The numbers can be adjusted to whatever makes sense, the above is just an example. This would take time to work out, but it would represent exactly what President Obama has asked of us all, "Shared Sacrifice". The bank takes a loss, the homeowner shares in the loss (and gives up future appreciation), the government shares in the loss (of which they had some responsibility for) and the country as a whole can begin the difficult steps of moving forward.

So how do we pay for this.......good question. There is only one way to pay for it - print more money. That is how we are financing the stimulus package. My mortgage write-down program would negate the need for the stimulus as it would be a stimulus in and of itself. The family above would have $1,700 more per month to spend - of course the above is a bit of an exaggeration, but there would be more money to spend, save and invest. In addition, without all that extra mortgage interest being deducted there would be more tax dollars coming in.

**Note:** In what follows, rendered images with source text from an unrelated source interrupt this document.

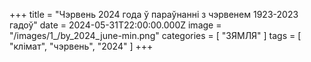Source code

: +++
title = "Чэрвень 2024 года ў параўнанні з чэрвенем 1923-2023 гадоў"
date = 2024-05-31T22:00:00.000Z
image = "/images/1_/by_2024_june-min.png"
categories = [ "ЗЯМЛЯ" ]
tags = [ "клiмат", "чэрвень", "2024" ]
+++

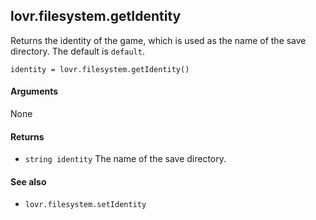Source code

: <!--
category: reference
-->

lovr.filesystem.getIdentity
---

Returns the identity of the game, which is used as the name of the save directory.  The default is
`default`.

    identity = lovr.filesystem.getIdentity()

#### Arguments

None

#### Returns

- `string identity` The name of the save directory.

#### See also

- `lovr.filesystem.setIdentity`
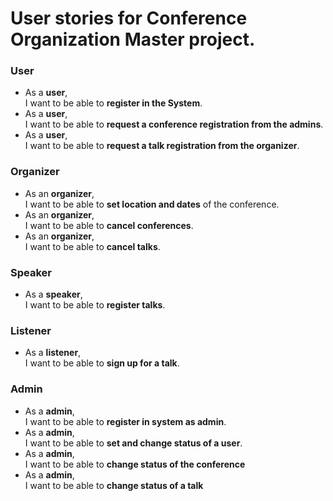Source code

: # User stories for Conference Organization Master project.

### User
- As a **user**, \
   I want to be able to **register in the System**.
- As a **user**, \
  I want to be able to **request a conference registration from the admins**.
- As a **user**, \
  I want to be able to **request a talk registration from the organizer**.
### Organizer
- As an **organizer**, \
  I want to be able to **set location and dates** of the conference.
- As an **organizer**, \
  I want to be able to **cancel conferences**.
- As an **organizer**, \
  I want to be able to **cancel talks**.
### Speaker
- As a **speaker**, \
  I want to be able to **register talks**.
### Listener
- As a **listener**, \
  I want to be able to **sign up for a talk**.
### Admin
- As a **admin**, \
  I want to be able to **register in system as admin**.
- As a **admin**, \
  I want to be able to **set and change status of a user**.
- As a **admin**, \
  I want to be able to **change status of the conference**
- As a **admin**, \
  I want to be able to **change status of a talk**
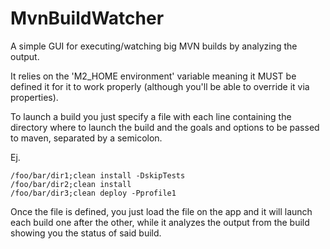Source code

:MvnBuildWatcher
===============

A simple GUI for executing/watching big MVN builds by analyzing the output.

It relies on the 'M2_HOME environment' variable meaning it MUST be defined it for it to work 
properly (although you'll be able to override it via properties).

To launch a build you just specify a file with each line containing the directory where to launch 
the build and the goals and options to be passed to maven, separated by a semicolon.

Ej.

    /foo/bar/dir1;clean install -DskipTests
    /foo/bar/dir2;clean install
    /foo/bar/dir3;clean deploy -Pprofile1

Once the file is defined, you just load the file on the app and it will launch each build one after
the other, while it analyzes the output from the build showing you the status of said build.
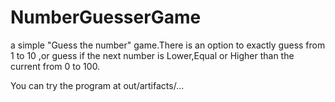 # NumberGuesserGame
a simple "Guess the number" game.There is an option to exactly guess from 1 to 10 ,or guess if the next number is Lower,Equal or Higher than the current from 0 to 100. 

You can try the program at out/artifacts/...
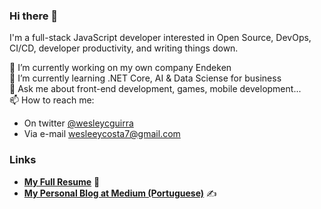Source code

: ### Hi there 👋

I'm a full-stack JavaScript developer interested in Open Source, DevOps, CI/CD, developer productivity, and writing things down.

🔭 I’m currently working on my own company Endeken  
🌱 I’m currently learning .NET Core, AI & Data Sciense for business  
💬 Ask me about front-end development, games, mobile development...  
📫 How to reach me:  
- On twitter [@wesleycguirra](https://twitter.com/wesleycguirra)  
- Via e-mail [wesleeycosta7@gmail.com](mailto:wesleeycosta7@gmail.com)  

### Links

- [**My Full Resume**](https://github.com/wesleyguirra/resume) 📄
- [**My Personal Blog at Medium (Portuguese)**](https://medium.com/@wesguirra) ✍️  

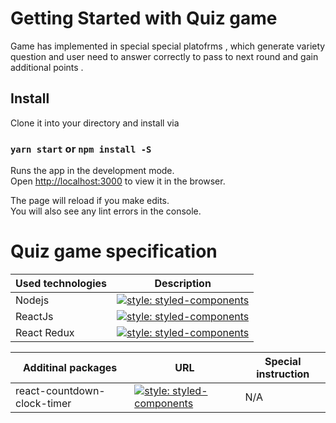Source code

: # Getting Started with Quiz game

Game has implemented in special special platofrms , which generate variety question and user need to answer correctly to pass to next round and gain additional points .

## Install

Clone it into your directory and install via

### `yarn start` or `npm install -S`

Runs the app in the development mode.\
Open [http://localhost:3000](http://localhost:3000) to view it in the browser.

The page will reload if you make edits.\
You will also see any lint errors in the console.

# Quiz game specification

| Used technologies | Description |
| ----------- | ----------- |
| Nodejs | [![style: styled-components](https://img.shields.io/badge/Node-current-blue)](https://nodejs.org/) |
| ReactJs | [![style: styled-components](https://img.shields.io/badge/ReactJs-v17.0.1-blue)](https://reactjs.org/) |
| React Redux | [![style: styled-components](https://img.shields.io/badge/Redux-v7.2.2-blue)](https://redux.js.org//) |


| Additinal packages | URL | Special instruction |
| ----------- | ----------- | ----------- |
| react-countdown-clock-timer | [![style: styled-components](https://img.shields.io/badge/Countdown-v2.1.2-blue)](https://https://www.npmjs.com/package/react-countdown-clock-timer/) | N/A |

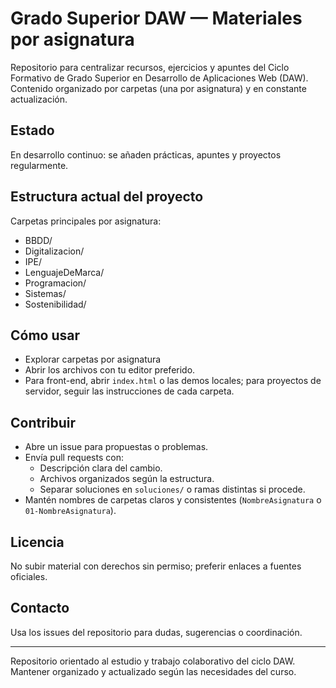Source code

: # Grado Superior DAW — Materiales por asignatura

Repositorio para centralizar recursos, ejercicios y apuntes del Ciclo Formativo de Grado Superior en Desarrollo de Aplicaciones Web (DAW). Contenido organizado por carpetas (una por asignatura) y en constante actualización.

## Estado
En desarrollo continuo: se añaden prácticas, apuntes y proyectos regularmente.


## Estructura actual del proyecto

Carpetas principales por asignatura:

- BBDD/
- Digitalizacion/
- IPE/
- LenguajeDeMarca/
- Programacion/
- Sistemas/
- Sostenibilidad/

## Cómo usar
- Explorar carpetas por asignatura
- Abrir los archivos con tu editor preferido.
- Para front-end, abrir `index.html` o las demos locales; para proyectos de servidor, seguir las instrucciones de cada carpeta.

## Contribuir
- Abre un issue para propuestas o problemas.
- Envía pull requests con:
    - Descripción clara del cambio.
    - Archivos organizados según la estructura.
    - Separar soluciones en `soluciones/` o ramas distintas si procede.
- Mantén nombres de carpetas claros y consistentes (`NombreAsignatura` o `01-NombreAsignatura`).

## Licencia
No subir material con derechos sin permiso; preferir enlaces a fuentes oficiales.

## Contacto
Usa los issues del repositorio para dudas, sugerencias o coordinación.

---
Repositorio orientado al estudio y trabajo colaborativo del ciclo DAW. Mantener organizado y actualizado según las necesidades del curso.


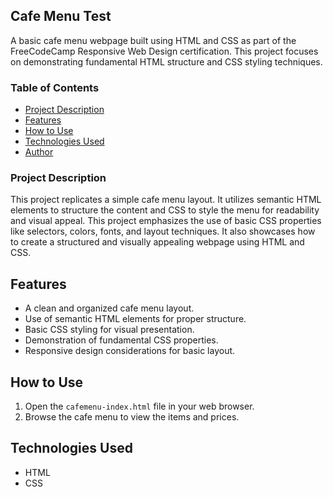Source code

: ## Cafe Menu Test

A basic cafe menu webpage built using HTML and CSS as part of the FreeCodeCamp Responsive Web Design certification. This project focuses on demonstrating fundamental HTML structure and CSS styling techniques.

### Table of Contents

- [Project Description](#project-description)
- [Features](#features)
- [How to Use](#how-to-use)
- [Technologies Used](#technologies-used)
- [Author](#author)

### Project Description

This project replicates a simple cafe menu layout. It utilizes semantic HTML elements to structure the content and CSS to style the menu for readability and visual appeal. This project emphasizes the use of basic CSS properties like selectors, colors, fonts, and layout techniques. It also showcases how to create a structured and visually appealing webpage using HTML and CSS.

## Features

-   A clean and organized cafe menu layout.
-   Use of semantic HTML elements for proper structure.
-   Basic CSS styling for visual presentation.
-   Demonstration of fundamental CSS properties.
-   Responsive design considerations for basic layout.

## How to Use

1.  Open the `cafemenu-index.html` file in your web browser.
2.  Browse the cafe menu to view the items and prices.

## Technologies Used

-   HTML
-   CSS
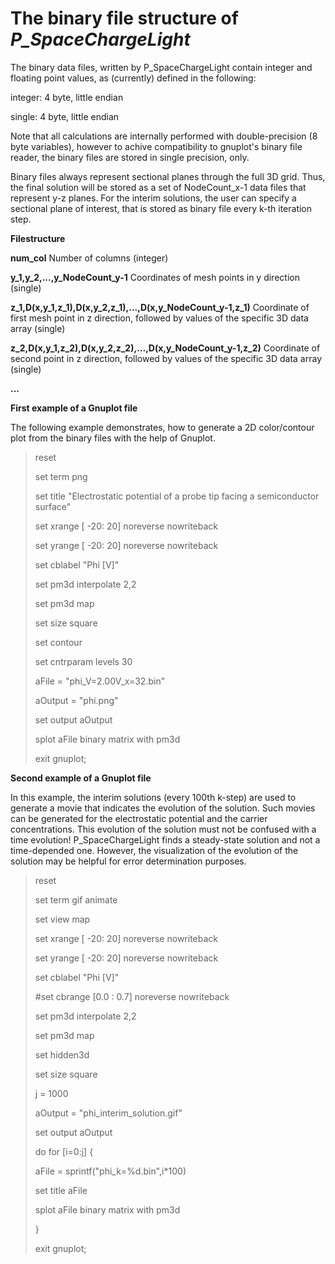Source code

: # The binary file structure of *P_SpaceChargeLight*

The binary data files, written by P_SpaceChargeLight contain integer and floating point values, as (currently) defined in the following:

integer: 4 byte, little endian

single: 4 byte, little endian


Note that all calculations are internally performed with double-precision (8 byte variables), however to achive compatibility to gnuplot's binary file reader, the binary files are stored in single precision, only.

Binary files always represent sectional planes through the full 3D grid. Thus, the final solution will be stored as a set of NodeCount_x-1 data files that represent y-z planes. For the interim solutions, the user can specify a sectional plane of interest, that is stored as binary file every k-th iteration step.

**Filestructure**


**num_col** Number of columns (integer)

**y_1,y_2,...,y_NodeCount_y-1** 	Coordinates of mesh points in y direction (single)

**z_1,D(x,y_1,z_1),D(x,y_2,z_1),...,D(x,y_NodeCount_y-1,z_1)**	Coordinate of first mesh point in z direction, followed by values of the specific 3D data array (single)

**z_2,D(x,y_1,z_2),D(x,y_2,z_2),...,D(x,y_NodeCount_y-1,z_2)**	Coordinate of second point in z direction, followed by values of the specific 3D data array (single)

**...**

**First example of a Gnuplot file**

The following example demonstrates, how to generate a 2D color/contour plot from the binary files with the help of Gnuplot.


> reset
> 
> set term png
> 
> set title "Electrostatic potential of a probe tip facing a semiconductor surface"
> 
> set xrange [ -20: 20] noreverse nowriteback
> 
> set yrange [ -20: 20] noreverse nowriteback
> 
> set cblabel "Phi [V]"
> 
> set pm3d interpolate 2,2
> 
> set pm3d map
> 
> set size square
> 
> set contour
> 
> set cntrparam levels 30
> 
> aFile = "phi_V=2.00V_x=32.bin"
> 
> aOutput = "phi.png"
> 
> set output aOutput
> 
> splot aFile binary matrix with pm3d
> 
> exit gnuplot;



**Second example of a Gnuplot file**

In this example, the interim solutions (every 100th k-step) are used to generate a movie that indicates the evolution of the solution. Such movies can be generated for the electrostatic potential and the carrier concentrations. This evolution of the solution must not be confused with a time evolution! P_SpaceChargeLight finds a steady-state solution and not a time-depended one. However, the visualization of the evolution of the solution may be helpful for error determination purposes.

> reset
> 
> set term gif animate
> 
> set view map
> 
> set xrange [ -20: 20] noreverse nowriteback
> 
> set yrange [ -20: 20] noreverse nowriteback
> 
> set cblabel "Phi [V]"
> 
> #set cbrange [0.0 : 0.7] noreverse nowriteback
> 
> set pm3d interpolate 2,2
> 
> set pm3d map
> 
> set hidden3d
> 
> set size square
> 
> j = 1000
> 
> aOutput = "phi_interim_solution.gif"
> 
> set output aOutput
> 
> do for [i=0:j] {
> 
> aFile = sprintf("phi_k=%d.bin",i*100)
> 
> set title aFile
> 
> splot aFile binary matrix with pm3d
> 
> }
> 
> exit gnuplot;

I hate the printing of money, but our other option is to become Japan and ignore our fundamental issues.

Of course none of my plan addresses the real structural issues of our country - Social Security and Medicare (and excessive state and congressional spending by both Republicans and Democrats). These issues I'm going to leave to President Obama, I think that he might be able to do what he couldn't do with the stimulus, reach a real consensus that all American's can support.

There is an enormous amount of pressure right now on the American family, it will be relieved one way or another, we have to find the best way to do it. In my above example the bank takes a 73% loss if that family goes into foreclosure, but if they agree to the plan the loss is only 50% immediately and becomes less each year as real estate recovers. The bank would receive $486,000 over that 30 year period in principal and interest, plus the $100,000 or so in shared appreciation for a total of about $585,000.......a gain of $85,000. Sure its only a return of .52% annually over 30 years, but that is better than a treasury bill is paying right now! Would you rather take a 72% loss now or have a half percent annual return over the next 30 years? This is why it makes sense to solve the foreclosure problem, even if it "rewards bad behavior". Stand by your principles of rewarding bad behavior and lose 72% of your money or do something about the problem and eke out a return? You decide.

The Market lacks leadership and until it sees some it will not recover. This week was a complete disaster for the Obama Administration and especially for the new Treasury Secretary Timothy Geithner. I believe that these guys are smart people and even though they haven't gotten it right.........perhaps in a week or two they will. We can hope, right?